Zulip Chat Archive
Stream: lean4
Topic: (nevermind)
cmlsharp (Dec 31 2025 at 23:44):
Currently it seems like in order to write maximally efficient operations on arrays, one is essentially forced to write a reference implementation and an “efficient” version that uses USize for indexing (moreover these must be tied together by something unsafe such as implemented_by since the correctness here relies on something unprovable). This is obviously somewhat annoying (you have to have two roughly identical function, proving equivalence is somewhat awkward as it requires an unsafe assumption), but it also makes a very significant performance difference from my own benchmarking (which is usually the reason you’re using Arrays in the first place).
One might hope that you could just do the annoying thing once (say in the implementation of fold or ForIn) and then have other functions building on arrays use these. While this is usually faster than an approach that uses Nat indexing, it’s still usually meaningfully slower than the unsafe manual recursive version. (I think) this is because if you have compound state carried over between iterations, you end up paying the cost of allocating a tuple that’s immediately unpacked in the next iteration.
I’m curious if this is a problem others have noticed. Obviously some kind of general unboxing optimization would solve this, but short of that would it be possible to automate any part of this? Perhaps if one used Fins for indexing into an Array, could the compiler tell this has to fit in a usize (at least in principle)?
Henrik Böving (Jan 01 2026 at 01:07):
First of all, these USize optimizations are very low yield micro optimizations and don't matter in 99% of the use cases that we have. The only additional thing that happens if you don't use the USize version (as opposed to a properly optimized Nat version) is that you pay a very few additional shift instructions across an array loop which are basically for free (the relevant instructions on a modern x86 CPU have a latency of 1 cycle and a throughput of 0.5 cycles). Compared to all the other overhead that we experience, this overhead is barely noticeable in practice. Doing a single allocation in your loop is going to cost you more than the overhead combined. You will of course be able to observe it in microbenchmarks that have purely arithmetic workloads though.
Somewhat amusingly using Nat instead of USize can apparently even improve performance sometimes as you can see here :upside_down: not quite sure why that is.
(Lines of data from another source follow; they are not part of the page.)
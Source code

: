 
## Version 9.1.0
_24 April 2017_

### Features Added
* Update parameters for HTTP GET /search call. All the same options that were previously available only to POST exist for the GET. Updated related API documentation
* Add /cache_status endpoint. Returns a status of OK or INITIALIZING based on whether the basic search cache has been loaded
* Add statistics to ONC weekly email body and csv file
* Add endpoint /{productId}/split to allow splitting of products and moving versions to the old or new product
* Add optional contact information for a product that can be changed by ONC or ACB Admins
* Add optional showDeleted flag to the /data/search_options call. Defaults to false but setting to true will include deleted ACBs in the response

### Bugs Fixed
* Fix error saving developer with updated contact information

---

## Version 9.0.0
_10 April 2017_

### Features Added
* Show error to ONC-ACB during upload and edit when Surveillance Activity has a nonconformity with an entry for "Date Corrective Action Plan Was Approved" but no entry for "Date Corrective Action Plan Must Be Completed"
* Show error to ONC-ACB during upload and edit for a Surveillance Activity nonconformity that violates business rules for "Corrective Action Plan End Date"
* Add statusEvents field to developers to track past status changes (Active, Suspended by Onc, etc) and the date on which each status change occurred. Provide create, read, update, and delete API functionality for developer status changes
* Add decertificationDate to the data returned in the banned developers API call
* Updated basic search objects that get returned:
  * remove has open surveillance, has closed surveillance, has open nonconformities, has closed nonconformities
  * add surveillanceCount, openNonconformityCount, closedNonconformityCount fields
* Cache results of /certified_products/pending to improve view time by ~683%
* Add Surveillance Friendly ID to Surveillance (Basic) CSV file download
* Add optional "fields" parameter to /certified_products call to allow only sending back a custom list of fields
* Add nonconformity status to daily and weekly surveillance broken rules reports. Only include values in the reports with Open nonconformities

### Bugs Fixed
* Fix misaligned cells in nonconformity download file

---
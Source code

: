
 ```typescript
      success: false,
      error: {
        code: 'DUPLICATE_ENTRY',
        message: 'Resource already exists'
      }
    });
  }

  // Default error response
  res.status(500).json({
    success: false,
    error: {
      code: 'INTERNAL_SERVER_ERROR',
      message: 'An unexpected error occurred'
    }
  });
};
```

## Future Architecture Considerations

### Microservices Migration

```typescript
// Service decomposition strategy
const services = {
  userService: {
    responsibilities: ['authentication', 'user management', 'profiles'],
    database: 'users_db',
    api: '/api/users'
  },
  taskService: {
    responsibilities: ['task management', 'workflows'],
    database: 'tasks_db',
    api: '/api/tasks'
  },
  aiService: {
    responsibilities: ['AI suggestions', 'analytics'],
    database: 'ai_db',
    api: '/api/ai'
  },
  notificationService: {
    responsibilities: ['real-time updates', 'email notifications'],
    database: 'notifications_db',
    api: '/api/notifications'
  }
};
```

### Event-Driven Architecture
That being said one thing that does matter is that we still emit reference counting instructions for these kinds of values most of the time (this is where the properly optimized part comes into play). This is relevant because it fills up both our icache and branch predictor with the unnecessary information about the code that's just going to say we do not have to ref count anyway. A single lean_dec already emits:
test dil, 1
jne .LBB0_4
mov eax, dword ptr [rdi]
cmp eax, 2
jl .LBB0_3
dec eax
mov dword ptr [rdi], eax
ret
.LBB0_3:
test eax, eax
jne lean_dec_ref_cold@PLT
.LBB0_4:
ret
out of which only the first two instructions actually matter. I do have a dataflow analysis in mind that's going to detect situations such as looping over an array and will insert the necessary information to optimize away the ref-counts. We might also be able to make use of this information to simplify arithmetic operations by one or two instructions I guess. Unfortunately that dataflow analysis is going to have to wait until we do some further refactoring work on the compiler in the upcoming quarter. I did already put some infrastructure in place to get it started though: lean4#11530 and lean4#11549. One could take it a step up and use this information to just make USize out of them as well though this feels a little brittle to me. Consider a situation where our loop index is passed to another tertiary function in our loop body. We can only detect
that the USize transformation is legal if either:
- the function has a
USize-y version available as well - or the function gets inlined to the point where we can detect that it is
USize-y in our particular caller context.
Given that very few functions will fall into category 1 but quite a few functions might fall into category 2 we might suddenly generate completely different code based on the inlining choice for this one function, that seems a bit dangerous to me.
(I think) this is because if you have compound state carried over between iterations, you end up paying the cost of allocating a tuple that’s immediately unpacked in the next iteration.
Could you expand on this? I don't see how this is relevant to the USIze optimization
cmlsharp (Jan 01 2026 at 02:57):
Thank you for the reply! Actually upon going back and re-checking, I'm realizing that there was a flaw in my original benchmarking code that was leading me to significantly overestimate the effects of USize indexing which makes my entire question mostly irrelevant. :upside_down:
I still don't fully understand why it impacted the figures I saw as much as it did, but I will investigate further.
Notification Bot (Jan 01 2026 at 02:58):
This topic was moved here from #lean4 > Efficient array indexing by cmlsharp.